If Kudlow thinks $60 billion of investment is a substantial contributor to China’s growth rate, I’d suggest he compare this figure to China’s overall economy and investment. This source, for example, puts China’s GDP at $7262 billion and its overall investment at 46% of GDP. Foreign investment is therefore about 2% of total investment. Furthermore, China is running a current accounts surplus, which means China’s national savings exceeds its domestic investment. In other words, China is doing more investment in foreign assets than foreigners are investing in Chinese assets.
John Tamny suggests that dollar devaluations have historically not increased U.S. net exports:
Indeed, conventional wisdom 20 years ago argued that a weaker dollar would reduce Japan’s trade surplus with the U.S., and along the lines of Ip’s thinking, push the “global economy closer toward balance.” The “experts” in the ’80s hadn’t done their homework.
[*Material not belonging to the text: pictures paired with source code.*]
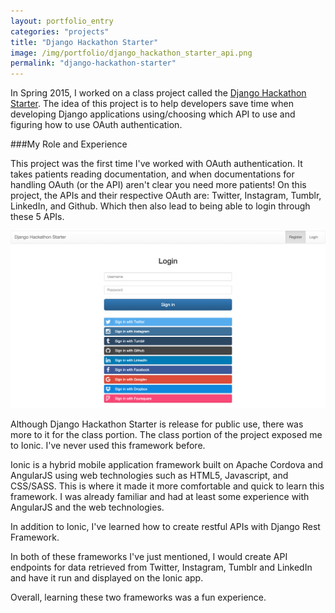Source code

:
 ```yaml
---
layout: portfolio_entry
categories: "projects"
title: "Django Hackathon Starter"
image: /img/portfolio/django_hackathon_starter_api.png
permalink: "django-hackathon-starter"
---
```



In Spring 2015, I worked on a class project called the <a href="https://github.com/mk200789/django-hackathon-starter">Django Hackathon Starter</a>. The idea of this project is to help developers save time when developing Django applications using/choosing which API to use and figuring how to use OAuth authentication.


###My Role and Experience

This project was the first time I've worked with OAuth authentication. It takes patients reading documentation, and when documentations for handling OAuth (or the API) aren't clear you need more patients! On this project, the APIs and their respective OAuth are: Twitter, Instagram, Tumblr, LinkedIn, and Github. Which then also lead to being able to login through these 5 APIs.

<img src="/img/portfolio/django_hackathon_starter_login.png" class="img-responsive">

Although Django Hackathon Starter is release for public use, there was more to it for the class portion. 
The class portion of the project exposed me to Ionic. I've never used this framework before. 

Ionic is a hybrid mobile application framework built on Apache Cordova and AngularJS using web technologies such as HTML5, Javascript, and CSS/SASS. This is where it made it more comfortable and quick to learn this framework. I was already familiar and had at least some experience with AngularJS and the web technologies.

In addition to Ionic, I've learned how to create restful APIs with Django Rest Framework.

In both of these frameworks I've just mentioned, I would create API endpoints for data retrieved from Twitter, Instagram, Tumblr and LinkedIn and have it run and displayed on the Ionic app.

Overall, learning these two frameworks was a fun experience.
Just as major dollar devaluation in the 1970s failed to reduce our trade deficit, the deflation forced on Japan in 1985 similarly failed to reduce our trade “imbalance” …
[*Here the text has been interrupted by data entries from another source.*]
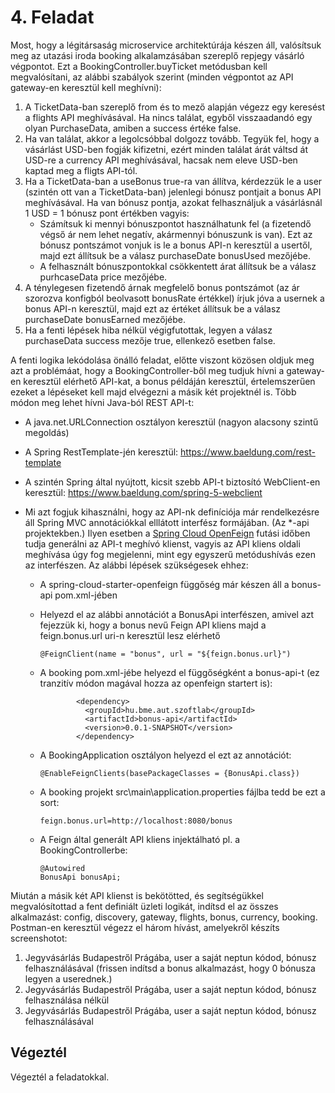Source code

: # 4. Feladat

Most, hogy a légitársaság microservice architektúrája készen áll, valósítsuk meg az utazási iroda booking alkalamzásában szereplő repjegy vásárló végpontot. Ezt a BookingController.buyTicket metódusban kell megvalósítani, az alábbi szabályok szerint (minden végpontot az API gateway-en keresztül kell meghívni):

1. A TicketData-ban szereplő from és to mező alapján végezz egy keresést a flights API meghívásával. Ha nincs találat, egyből visszaadandó egy olyan PurchaseData, amiben a success értéke false.
2. Ha van találat, akkor a legolcsóbbal dolgozz tovább. Tegyük fel, hogy a vásárlást USD-ben fogják kifizetni, ezért minden találat árát váltsd át USD-re a currency API meghívásával, hacsak nem eleve USD-ben kaptad meg a fligts API-tól.
3. Ha a TicketData-ban a useBonus true-ra van állítva, kérdezzük le a user (szintén ott van a TicketData-ban) jelenlegi bónusz pontjait a bonus API meghívásával. Ha van bónusz pontja, azokat felhasználjuk a vásárlásnál 1 USD = 1 bónusz pont értékben vagyis:
   - Számítsuk ki mennyi bónuszpontot használhatunk fel (a fizetendő végső ár nem lehet negatív, akármennyi bónuszunk is van). Ezt az bónusz pontszámot vonjuk is le a bonus API-n keresztül a usertől, majd ezt állítsuk be a válasz purchaseDate bonusUsed mezőjébe.
   - A felhasznált bónuszpontokkal csökkentett árat állítsuk be a válasz purhcaseData price mezőjébe.
4. A ténylegesen fizetendő árnak megfelelő bonus pontszámot (az ár szorozva konfigból beolvasott bonusRate értékkel) írjuk jóva a usernek a bonus API-n keresztül, majd ezt az értéket állítsuk be a válasz purchaseDate bonusEarned mezőjébe.
5. Ha a fenti lépések hiba nélkül végigfutottak, legyen a válasz purchaseData success mezője true, ellenkező esetben false.

A fenti logika lekódolása önálló feladat, előtte viszont közösen oldjuk meg azt a problémáat, hogy a BookingController-ből meg tudjuk hívni a gateway-en keresztül elérhető API-kat, a bonus példáján keresztül, értelemszerűen ezeket a lépéseket kell majd elvégezni a másik két projektnél is. Több módon meg lehet hívni Java-ból REST API-t:

- A java.net.URLConnection osztályon keresztül (nagyon alacsony szintű megoldás)

- A Spring RestTemplate-jén keresztül: https://www.baeldung.com/rest-template

- A szintén Spring által nyújtott, kicsit szebb API-t biztosító WebClient-en keresztül: https://www.baeldung.com/spring-5-webclient

- Mi azt fogjuk kihasználni, hogy az API-nk definíciója már rendelkezésre áll Spring MVC annotációkkal elllátott interfész formájában. (Az *-api projektekben.) Ilyen esetben a [Spring Cloud OpenFeign](https://docs.spring.io/spring-cloud-openfeign/docs/2.2.5.RELEASE/reference/html/) futási időben tudja generálni az API-t meghívó klienst, vagyis az API kliens oldali meghívása úgy fog megjelenni, mint egy egyszerű metódushívás ezen az interfészen. Az alábbi lépések szükségesek ehhez:

  - A spring-cloud-starter-openfeign függőség már készen áll a bonus-api pom.xml-jében

  - Helyezd el az alábbi annotációt a BonusApi interfészen, amivel azt fejezzük ki, hogy a bonus nevű Feign API kliens majd a feign.bonus.url uri-n keresztül lesz elérhető

    ```
    @FeignClient(name = "bonus", url = "${feign.bonus.url}")
    ```

  - A booking pom.xml-jébe helyezd el függőségként a bonus-api-t (ez tranzitív módon magával hozza az openfeign startert is):

    ```
            <dependency>
              <groupId>hu.bme.aut.szoftlab</groupId>
              <artifactId>bonus-api</artifactId>
              <version>0.0.1-SNAPSHOT</version>
            </dependency>
    ```

  - A BookingApplication osztályon helyezd el ezt az annotációt:

    ```
    @EnableFeignClients(basePackageClasses = {BonusApi.class})
    ```

  - A booking projekt src\main\application.properties fájlba tedd be ezt a sort:

    ```
    feign.bonus.url=http://localhost:8080/bonus
    ```

  - A Feign által generált API kliens injektálható pl. a BookingControllerbe:

    ```
    @Autowired
    BonusApi bonusApi;
    ```

Miután a másik két API klienst is bekötötted, és segítségükkel megvalósítottad a fent definiált üzleti logikát, indítsd el az összes alkalmazást: config, discovery, gateway, flights, bonus, currency, booking. Postman-en keresztül végezz el három hívást, amelyekről készíts screenshotot:

1. Jegyvásárlás Budapestről Prágába, user a saját neptun kódod, bónusz felhasználásával (frissen indítsd a bonus alkalmazást, hogy 0 bónusza legyen a userednek.)
2. Jegyvásárlás Budapestről Prágába, user a saját neptun kódod, bónusz felhasználása nélkül
3. Jegyvásárlás Budapestről Prágába, user a saját neptun kódod, bónusz felhasználásával



## Végeztél

Végeztél a feladatokkal.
Let’s remember that the period from 1985 to 1989 was one of strong economic growth for the U.S. (in my view, reversing the weak aggregate demand growth during the first half of the 1980’s) so it is not surprising that import demand continued to rise. What Tamny fails to mention is the fact that export demand growth was also very high. As shares of GDP, exports were 7.2% of U.S. income in 1985 as opposed to an import share equal to 9.9%. He is correct to suggest that the import share rose over the next two years faster than the export share with imports being 10.8% of GDP and exports being 7.7% of GDP. The import share rose to 10.8% by 1989, while the export share rose to 9.2%. In other words, net exports did increase by 1989.
But Tamny has to support the National Review’s gold bug drive by misrepresenting what the evidence says.
For a very good discussion of the yuan issue, see the debate between Nouriel Roubini and David Altig.